## TASK TO COMPLETE
What is needed is a word-for-word copy of the listing below, without pictures.

########################################

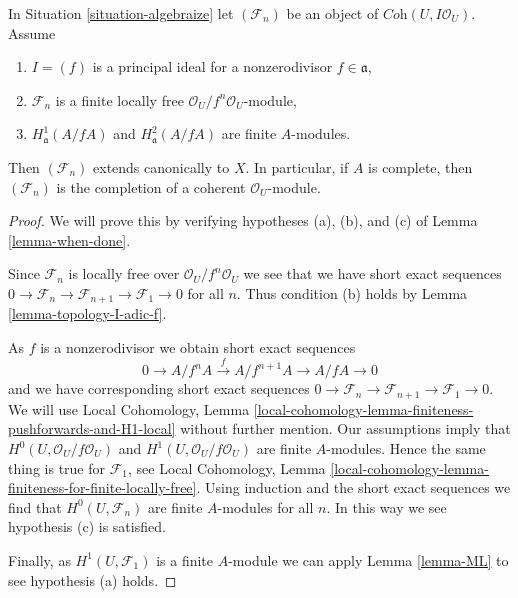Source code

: \begin{lemma}
\label{lemma-algebraization-principal-variant}
In Situation \ref{situation-algebraize} let
$(\mathcal{F}_n)$ be an object of $\textit{Coh}(U, I\mathcal{O}_U)$.
Assume
\begin{enumerate}
\item $I = (f)$ is a principal ideal for a nonzerodivisor $f \in \mathfrak a$,
\item $\mathcal{F}_n$ is a finite locally free
$\mathcal{O}_U/f^n\mathcal{O}_U$-module,
\item $H^1_\mathfrak a(A/fA)$ and $H^2_\mathfrak a(A/fA)$
are finite $A$-modules.
\end{enumerate}
Then $(\mathcal{F}_n)$ extends canonically to $X$. In particular, if $A$
is complete, then $(\mathcal{F}_n)$ is the completion of a coherent
$\mathcal{O}_U$-module.
\end{lemma}

\begin{proof}
We will prove this by verifying hypotheses (a), (b), and (c) of
Lemma \ref{lemma-when-done}.

\medskip\noindent
Since $\mathcal{F}_n$ is locally free over $\mathcal{O}_U/f^n\mathcal{O}_U$
we see that we have short exact sequences
$0 \to \mathcal{F}_n \to \mathcal{F}_{n + 1} \to \mathcal{F}_1 \to 0$
for all $n$. Thus condition (b) holds by Lemma \ref{lemma-topology-I-adic-f}.

\medskip\noindent
As $f$ is a nonzerodivisor we obtain short exact sequences
$$
0 \to A/f^nA \xrightarrow{f} A/f^{n + 1}A \to A/fA \to 0
$$
and we have corresponding short exact sequences
$0 \to \mathcal{F}_n \to \mathcal{F}_{n + 1} \to \mathcal{F}_1 \to 0$.
We will use
Local Cohomology, Lemma
\ref{local-cohomology-lemma-finiteness-pushforwards-and-H1-local}
without further mention. Our assumptions imply that
$H^0(U, \mathcal{O}_U/f\mathcal{O}_U)$ and
$H^1(U, \mathcal{O}_U/f\mathcal{O}_U)$
are finite $A$-modules. Hence the same thing is true for $\mathcal{F}_1$, see
Local Cohomology, Lemma
\ref{local-cohomology-lemma-finiteness-for-finite-locally-free}.
Using induction and the short exact sequences we find that
$H^0(U, \mathcal{F}_n)$ are finite $A$-modules for all $n$.
In this way we see hypothesis (c) is satisfied.

\medskip\noindent
Finally, as $H^1(U, \mathcal{F}_1)$ is a finite $A$-module
we can apply Lemma \ref{lemma-ML} to see hypothesis (a) holds.
\end{proof}

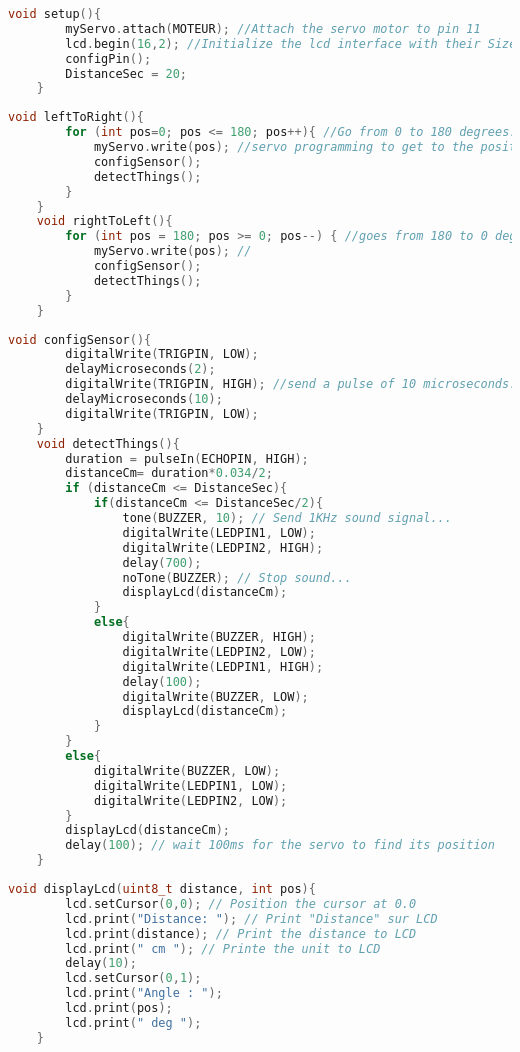 \begin{lstlisting}[language=cpp,caption={Setup Funtion}]
    void setup(){
        myServo.attach(MOTEUR); //Attach the servo motor to pin 11
        lcd.begin(16,2); //Initialize the lcd interface with their Size
        configPin();
        DistanceSec = 20;
    }
\end{lstlisting}

\begin{lstlisting}[language=cpp,caption={Define leftToRight and rightToLeft Function}]
    void leftToRight(){
        for (int pos=0; pos <= 180; pos++){ //Go from 0 to 180 degrees.
            myServo.write(pos); //servo programming to get to the position(pos).
            configSensor();
            detectThings();
        }
    }
    void rightToLeft(){
        for (int pos = 180; pos >= 0; pos--) { //goes from 180 to 0 degree
            myServo.write(pos); //
            configSensor();
            detectThings();
        }
    }
\end{lstlisting}

\begin{lstlisting}[language=cpp,caption={Define detectThings and configSensor Function}]
    void configSensor(){
        digitalWrite(TRIGPIN, LOW);
        delayMicroseconds(2);
        digitalWrite(TRIGPIN, HIGH); //send a pulse of 10 microseconds.
        delayMicroseconds(10);
        digitalWrite(TRIGPIN, LOW);
    }
    void detectThings(){
        duration = pulseIn(ECHOPIN, HIGH);
        distanceCm= duration*0.034/2;
        if (distanceCm <= DistanceSec){
            if(distanceCm <= DistanceSec/2){
                tone(BUZZER, 10); // Send 1KHz sound signal...
                digitalWrite(LEDPIN1, LOW);
                digitalWrite(LEDPIN2, HIGH);
                delay(700);
                noTone(BUZZER); // Stop sound...
                displayLcd(distanceCm);
            }
            else{
                digitalWrite(BUZZER, HIGH);
                digitalWrite(LEDPIN2, LOW);
                digitalWrite(LEDPIN1, HIGH);
                delay(100);
                digitalWrite(BUZZER, LOW);
                displayLcd(distanceCm);
            }
        }
        else{
            digitalWrite(BUZZER, LOW);
            digitalWrite(LEDPIN1, LOW);
            digitalWrite(LEDPIN2, LOW);
        }
        displayLcd(distanceCm);
        delay(100); // wait 100ms for the servo to find its position
    }
\end{lstlisting}

\begin{lstlisting}[language=cpp,caption={Define displayLCD Funtion}]
    void displayLcd(uint8_t distance, int pos){
        lcd.setCursor(0,0); // Position the cursor at 0.0
        lcd.print("Distance: "); // Print "Distance" sur LCD
        lcd.print(distance); // Print the distance to LCD
        lcd.print(" cm "); // Printe the unit to LCD
        delay(10);
        lcd.setCursor(0,1);
        lcd.print("Angle : ");
        lcd.print(pos);
        lcd.print(" deg ");
    }
\end{lstlisting}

########################################

## RESULT BELOW
Source code

: \begin{lemma}
\label{lemma-algebraization-principal-variant}
In Situation \ref{situation-algebraize} let
$(\mathcal{F}_n)$ be an object of $\textit{Coh}(U, I\mathcal{O}_U)$.
Assume
\begin{enumerate}
\item $I = (f)$ is a principal ideal for a nonzerodivisor $f \in \mathfrak a$,
\item $\mathcal{F}_n$ is a finite locally free
$\mathcal{O}_U/f^n\mathcal{O}_U$-module,
\item $H^1_\mathfrak a(A/fA)$ and $H^2_\mathfrak a(A/fA)$
are finite $A$-modules.
\end{enumerate}
Then $(\mathcal{F}_n)$ extends canonically to $X$. In particular, if $A$
is complete, then $(\mathcal{F}_n)$ is the completion of a coherent
$\mathcal{O}_U$-module.
\end{lemma}

\begin{proof}
We will prove this by verifying hypotheses (a), (b), and (c) of
Lemma \ref{lemma-when-done}.

\medskip\noindent
Since $\mathcal{F}_n$ is locally free over $\mathcal{O}_U/f^n\mathcal{O}_U$
we see that we have short exact sequences
$0 \to \mathcal{F}_n \to \mathcal{F}_{n + 1} \to \mathcal{F}_1 \to 0$
for all $n$. Thus condition (b) holds by Lemma \ref{lemma-topology-I-adic-f}.

\medskip\noindent
As $f$ is a nonzerodivisor we obtain short exact sequences
$$
0 \to A/f^nA \xrightarrow{f} A/f^{n + 1}A \to A/fA \to 0
$$
and we have corresponding short exact sequences
$0 \to \mathcal{F}_n \to \mathcal{F}_{n + 1} \to \mathcal{F}_1 \to 0$.
We will use
Local Cohomology, Lemma
\ref{local-cohomology-lemma-finiteness-pushforwards-and-H1-local}
without further mention. Our assumptions imply that
$H^0(U, \mathcal{O}_U/f\mathcal{O}_U)$ and
$H^1(U, \mathcal{O}_U/f\mathcal{O}_U)$
are finite $A$-modules. Hence the same thing is true for $\mathcal{F}_1$, see
Local Cohomology, Lemma
\ref{local-cohomology-lemma-finiteness-for-finite-locally-free}.
Using induction and the short exact sequences we find that
$H^0(U, \mathcal{F}_n)$ are finite $A$-modules for all $n$.
In this way we see hypothesis (c) is satisfied.

\medskip\noindent
Finally, as $H^1(U, \mathcal{F}_1)$ is a finite $A$-module
we can apply Lemma \ref{lemma-ML} to see hypothesis (a) holds.
\end{proof}

 \begin{lstlisting}[language=cpp,caption={Setup Funtion}]
    void setup(){
        myServo.attach(MOTEUR); //Attach the servo motor to pin 11
        lcd.begin(16,2); //Initialize the lcd interface with their Size
        configPin();
        DistanceSec = 20;
    }
\end{lstlisting}

\begin{lstlisting}[language=cpp,caption={Define leftToRight and rightToLeft Function}]
    void leftToRight(){
        for (int pos=0; pos <= 180; pos++){ //Go from 0 to 180 degrees.
            myServo.write(pos); //servo programming to get to the position(pos).
            configSensor();
            detectThings();
        }
    }
    void rightToLeft(){
        for (int pos = 180; pos >= 0; pos--) { //goes from 180 to 0 degree
            myServo.write(pos); //
            configSensor();
            detectThings();
        }
    }
\end{lstlisting}

\begin{lstlisting}[language=cpp,caption={Define detectThings and configSensor Function}]
    void configSensor(){
        digitalWrite(TRIGPIN, LOW);
        delayMicroseconds(2);
        digitalWrite(TRIGPIN, HIGH); //send a pulse of 10 microseconds.
        delayMicroseconds(10);
        digitalWrite(TRIGPIN, LOW);
    }
    void detectThings(){
        duration = pulseIn(ECHOPIN, HIGH);
        distanceCm= duration*0.034/2;
        if (distanceCm <= DistanceSec){
            if(distanceCm <= DistanceSec/2){
                tone(BUZZER, 10); // Send 1KHz sound signal...
                digitalWrite(LEDPIN1, LOW);
                digitalWrite(LEDPIN2, HIGH);
                delay(700);
                noTone(BUZZER); // Stop sound...
                displayLcd(distanceCm);
            }
            else{
                digitalWrite(BUZZER, HIGH);
                digitalWrite(LEDPIN2, LOW);
                digitalWrite(LEDPIN1, HIGH);
                delay(100);
                digitalWrite(BUZZER, LOW);
                displayLcd(distanceCm);
            }
        }
        else{
            digitalWrite(BUZZER, LOW);
            digitalWrite(LEDPIN1, LOW);
            digitalWrite(LEDPIN2, LOW);
        }
        displayLcd(distanceCm);
        delay(100); // wait 100ms for the servo to find its position
    }
\end{lstlisting}

\begin{lstlisting}[language=cpp,caption={Define displayLCD Funtion}]
    void displayLcd(uint8_t distance, int pos){
        lcd.setCursor(0,0); // Position the cursor at 0.0
        lcd.print("Distance: "); // Print "Distance" sur LCD
        lcd.print(distance); // Print the distance to LCD
        lcd.print(" cm "); // Printe the unit to LCD
        delay(10);
        lcd.setCursor(0,1);
        lcd.print("Angle : ");
        lcd.print(pos);
        lcd.print(" deg ");
    }
\end{lstlisting}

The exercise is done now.